WHAT THE TASK ASKS: Through the end of the data below, output every line exactly, beginning with the line that contains "lpt_order = np.argsort(-jobs_parallel)".

DATASET RECORDS:

▼

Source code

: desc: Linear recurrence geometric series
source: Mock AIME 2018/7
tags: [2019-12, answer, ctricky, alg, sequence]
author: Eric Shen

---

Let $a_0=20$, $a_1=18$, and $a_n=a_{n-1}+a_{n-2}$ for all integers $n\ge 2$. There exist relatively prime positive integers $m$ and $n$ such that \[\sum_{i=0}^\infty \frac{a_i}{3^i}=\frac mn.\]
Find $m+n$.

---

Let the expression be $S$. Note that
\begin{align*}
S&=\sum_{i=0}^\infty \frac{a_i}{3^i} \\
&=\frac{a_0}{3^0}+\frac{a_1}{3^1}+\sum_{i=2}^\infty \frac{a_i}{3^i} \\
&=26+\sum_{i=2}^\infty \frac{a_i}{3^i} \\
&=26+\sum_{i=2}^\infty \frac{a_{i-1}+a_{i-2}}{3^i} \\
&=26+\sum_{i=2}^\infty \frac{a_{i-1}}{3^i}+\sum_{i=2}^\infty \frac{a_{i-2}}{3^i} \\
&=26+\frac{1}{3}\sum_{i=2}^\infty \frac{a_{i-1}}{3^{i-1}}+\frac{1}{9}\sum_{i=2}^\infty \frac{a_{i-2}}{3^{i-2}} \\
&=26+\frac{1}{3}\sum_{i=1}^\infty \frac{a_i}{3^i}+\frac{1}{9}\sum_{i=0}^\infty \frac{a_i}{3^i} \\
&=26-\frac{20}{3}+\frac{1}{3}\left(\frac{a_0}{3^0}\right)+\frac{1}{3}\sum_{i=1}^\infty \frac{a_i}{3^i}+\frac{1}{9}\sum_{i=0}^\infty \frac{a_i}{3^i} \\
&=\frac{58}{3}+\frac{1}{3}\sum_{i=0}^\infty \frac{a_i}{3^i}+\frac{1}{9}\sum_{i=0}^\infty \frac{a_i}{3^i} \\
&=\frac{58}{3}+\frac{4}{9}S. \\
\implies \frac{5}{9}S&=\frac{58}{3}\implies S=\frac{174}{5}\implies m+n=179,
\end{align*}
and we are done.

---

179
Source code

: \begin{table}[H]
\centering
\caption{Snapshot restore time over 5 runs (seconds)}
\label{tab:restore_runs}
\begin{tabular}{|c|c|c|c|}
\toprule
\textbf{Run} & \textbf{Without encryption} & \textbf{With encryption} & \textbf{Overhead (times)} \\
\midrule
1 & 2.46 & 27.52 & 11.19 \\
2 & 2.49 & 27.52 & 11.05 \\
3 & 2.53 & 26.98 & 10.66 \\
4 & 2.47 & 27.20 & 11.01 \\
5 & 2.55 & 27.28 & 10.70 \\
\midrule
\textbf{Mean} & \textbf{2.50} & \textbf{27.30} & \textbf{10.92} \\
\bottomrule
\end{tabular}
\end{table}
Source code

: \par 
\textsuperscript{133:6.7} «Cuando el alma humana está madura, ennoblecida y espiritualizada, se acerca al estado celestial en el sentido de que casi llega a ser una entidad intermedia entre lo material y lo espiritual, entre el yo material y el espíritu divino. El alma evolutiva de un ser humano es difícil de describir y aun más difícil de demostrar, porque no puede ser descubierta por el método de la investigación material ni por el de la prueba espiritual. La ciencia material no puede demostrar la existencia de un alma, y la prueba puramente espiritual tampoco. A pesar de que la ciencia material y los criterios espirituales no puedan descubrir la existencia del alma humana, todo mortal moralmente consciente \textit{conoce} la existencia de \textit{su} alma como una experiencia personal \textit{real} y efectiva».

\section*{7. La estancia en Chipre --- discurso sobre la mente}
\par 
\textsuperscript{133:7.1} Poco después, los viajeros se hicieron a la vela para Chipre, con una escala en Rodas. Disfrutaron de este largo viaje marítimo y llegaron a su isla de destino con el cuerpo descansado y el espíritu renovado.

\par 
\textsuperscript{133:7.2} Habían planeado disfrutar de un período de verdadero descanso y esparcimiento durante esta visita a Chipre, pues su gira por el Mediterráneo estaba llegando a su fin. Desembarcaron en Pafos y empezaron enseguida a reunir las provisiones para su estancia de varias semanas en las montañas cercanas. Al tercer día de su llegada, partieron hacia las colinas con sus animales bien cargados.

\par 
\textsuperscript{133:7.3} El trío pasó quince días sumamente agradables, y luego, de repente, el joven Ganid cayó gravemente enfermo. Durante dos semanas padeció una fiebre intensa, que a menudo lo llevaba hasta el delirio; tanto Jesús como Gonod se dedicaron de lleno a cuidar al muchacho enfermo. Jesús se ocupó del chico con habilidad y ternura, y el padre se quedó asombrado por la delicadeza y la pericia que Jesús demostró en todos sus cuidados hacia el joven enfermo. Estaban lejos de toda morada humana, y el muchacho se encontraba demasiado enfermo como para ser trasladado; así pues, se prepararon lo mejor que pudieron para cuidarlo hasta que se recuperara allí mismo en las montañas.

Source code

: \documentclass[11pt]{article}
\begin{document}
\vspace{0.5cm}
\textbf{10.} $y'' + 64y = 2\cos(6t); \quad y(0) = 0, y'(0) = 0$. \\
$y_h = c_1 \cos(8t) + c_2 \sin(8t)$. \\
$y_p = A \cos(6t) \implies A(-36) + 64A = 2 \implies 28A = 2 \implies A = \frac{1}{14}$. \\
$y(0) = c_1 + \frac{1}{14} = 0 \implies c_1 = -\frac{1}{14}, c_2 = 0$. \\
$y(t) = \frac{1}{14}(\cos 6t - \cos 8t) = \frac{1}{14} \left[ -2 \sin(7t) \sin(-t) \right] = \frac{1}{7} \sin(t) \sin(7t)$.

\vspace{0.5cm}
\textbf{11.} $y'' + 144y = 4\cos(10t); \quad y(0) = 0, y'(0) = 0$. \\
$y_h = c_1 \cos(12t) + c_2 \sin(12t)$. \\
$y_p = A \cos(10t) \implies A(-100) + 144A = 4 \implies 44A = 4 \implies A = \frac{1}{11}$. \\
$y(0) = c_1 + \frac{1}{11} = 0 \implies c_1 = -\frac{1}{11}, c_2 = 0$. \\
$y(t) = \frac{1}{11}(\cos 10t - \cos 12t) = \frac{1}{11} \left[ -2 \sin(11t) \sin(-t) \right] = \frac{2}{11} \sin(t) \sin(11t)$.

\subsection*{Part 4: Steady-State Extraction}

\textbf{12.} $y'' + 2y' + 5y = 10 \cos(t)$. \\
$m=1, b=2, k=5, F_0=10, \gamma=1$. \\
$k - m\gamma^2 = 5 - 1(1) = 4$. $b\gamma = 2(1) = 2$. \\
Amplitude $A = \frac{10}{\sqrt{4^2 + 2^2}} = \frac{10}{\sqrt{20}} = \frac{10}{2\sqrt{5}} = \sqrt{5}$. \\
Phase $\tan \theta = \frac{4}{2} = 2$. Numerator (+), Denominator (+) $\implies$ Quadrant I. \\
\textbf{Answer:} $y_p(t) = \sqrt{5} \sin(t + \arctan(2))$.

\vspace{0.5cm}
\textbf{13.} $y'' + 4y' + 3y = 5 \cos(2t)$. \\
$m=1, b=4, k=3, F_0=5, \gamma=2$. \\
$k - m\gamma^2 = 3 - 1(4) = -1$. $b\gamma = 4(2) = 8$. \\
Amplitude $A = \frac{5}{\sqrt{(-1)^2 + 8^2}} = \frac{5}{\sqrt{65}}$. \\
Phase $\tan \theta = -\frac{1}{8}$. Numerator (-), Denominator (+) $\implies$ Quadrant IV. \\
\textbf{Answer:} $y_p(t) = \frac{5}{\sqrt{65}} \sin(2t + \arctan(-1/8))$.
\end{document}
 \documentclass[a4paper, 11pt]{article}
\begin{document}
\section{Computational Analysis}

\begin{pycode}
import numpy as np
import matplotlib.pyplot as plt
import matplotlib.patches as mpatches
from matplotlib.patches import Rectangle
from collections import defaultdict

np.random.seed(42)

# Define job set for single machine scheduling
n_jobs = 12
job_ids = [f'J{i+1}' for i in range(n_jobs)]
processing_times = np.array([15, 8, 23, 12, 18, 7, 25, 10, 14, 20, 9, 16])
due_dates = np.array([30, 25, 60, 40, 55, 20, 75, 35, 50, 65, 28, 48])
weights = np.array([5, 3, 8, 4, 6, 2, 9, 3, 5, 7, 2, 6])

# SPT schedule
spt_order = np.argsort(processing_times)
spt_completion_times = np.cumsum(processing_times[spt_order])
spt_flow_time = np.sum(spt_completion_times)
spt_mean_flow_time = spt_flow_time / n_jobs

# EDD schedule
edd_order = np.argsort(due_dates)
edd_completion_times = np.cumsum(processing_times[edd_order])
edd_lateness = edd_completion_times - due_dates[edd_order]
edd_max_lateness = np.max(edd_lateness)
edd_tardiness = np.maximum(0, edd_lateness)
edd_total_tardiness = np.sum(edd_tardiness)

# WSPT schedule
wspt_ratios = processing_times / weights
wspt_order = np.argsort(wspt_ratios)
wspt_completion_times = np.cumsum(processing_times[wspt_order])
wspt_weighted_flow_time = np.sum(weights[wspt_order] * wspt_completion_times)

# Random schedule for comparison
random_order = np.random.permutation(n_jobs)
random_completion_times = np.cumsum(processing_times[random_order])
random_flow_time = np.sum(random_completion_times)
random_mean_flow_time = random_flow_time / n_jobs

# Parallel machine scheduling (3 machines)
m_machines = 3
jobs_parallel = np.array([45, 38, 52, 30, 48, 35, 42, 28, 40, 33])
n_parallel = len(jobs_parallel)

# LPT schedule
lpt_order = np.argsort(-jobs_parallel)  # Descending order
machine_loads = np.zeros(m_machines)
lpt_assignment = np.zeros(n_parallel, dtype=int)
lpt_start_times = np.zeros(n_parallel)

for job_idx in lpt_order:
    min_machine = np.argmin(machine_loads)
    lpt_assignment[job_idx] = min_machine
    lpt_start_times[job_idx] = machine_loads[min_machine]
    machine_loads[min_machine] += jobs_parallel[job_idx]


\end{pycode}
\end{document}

▲

PROBLEM SOLUTION:
lpt_order = np.argsort(-jobs_parallel)  # Descending order
machine_loads = np.zeros(m_machines)
lpt_assignment = np.zeros(n_parallel, dtype=int)
lpt_start_times = np.zeros(n_parallel)

for job_idx in lpt_order:
    min_machine = np.argmin(machine_loads)
    lpt_assignment[job_idx] = min_machine
    lpt_start_times[job_idx] = machine_loads[min_machine]
    machine_loads[min_machine] += jobs_parallel[job_idx]


\end{pycode}
\end{document}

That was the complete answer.